The task: Whenever a line in the records below contains "Dauer", pick it out.

Provided material:
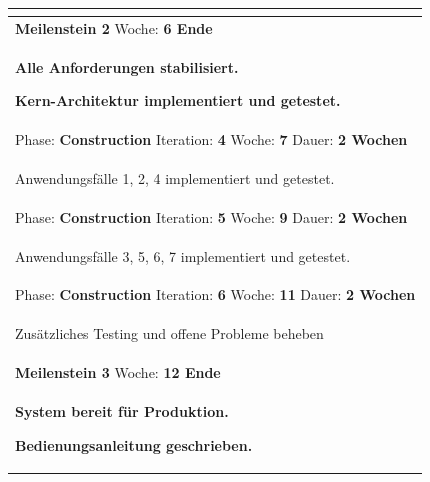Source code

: \documentclass[11pt,ngerman]{article}
\begin{document}
\begin{tabularx}{\textwidth}{X}
\begin{compactitem}
    	\end{compactitem}\\
    	\toprule
    	\rowcolor{lightgray}
    	\textbf{Meilenstein 2} Woche: \textbf{6 Ende}\\
    	\rowcolor{lightgray}
    	\begin{compactitem}
    		\item \textbf{Alle Anforderungen stabilisiert.}
    		\item \textbf{Kern-Architektur implementiert und getestet.}
    	\end{compactitem}\\
    	\toprule
    	Phase: \textbf{Construction} Iteration: \textbf{4} Woche: \textbf{7} Dauer: \textbf{2 Wochen}\\
    	\begin{compactitem}
    		\item Anwendungsfälle 1, 2, 4 implementiert und getestet.
    	\end{compactitem}\\
    	\toprule
    	Phase: \textbf{Construction} Iteration: \textbf{5} Woche: \textbf{9} Dauer: \textbf{2 Wochen}\\
    	\begin{compactitem}
    		\item Anwendungsfälle 3, 5, 6, 7 implementiert und getestet.
    	\end{compactitem}\\
    	\toprule
    	Phase: \textbf{Construction} Iteration: \textbf{6} Woche: \textbf{11} Dauer: \textbf{2 Wochen}\\
    	\begin{compactitem}
    		\item Zusätzliches Testing und offene Probleme beheben
    	\end{compactitem}\\
    	\toprule
    	\rowcolor{lightgray}
    	\textbf{Meilenstein 3} Woche: \textbf{12 Ende}\\
    	\rowcolor{lightgray}
    	\begin{compactitem}
    		\item \textbf{System bereit für Produktion.}
    		\item \textbf{Bedienungsanleitung geschrieben.}
    	\end{compactitem}\\
    	\bottomrule
    \end{tabularx}
\end{document}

Problem solution:
    	Phase: \textbf{Construction} Iteration: \textbf{4} Woche: \textbf{7} Dauer: \textbf{2 Wochen}\\
    	Phase: \textbf{Construction} Iteration: \textbf{5} Woche: \textbf{9} Dauer: \textbf{2 Wochen}\\
    	Phase: \textbf{Construction} Iteration: \textbf{6} Woche: \textbf{11} Dauer: \textbf{2 Wochen}\\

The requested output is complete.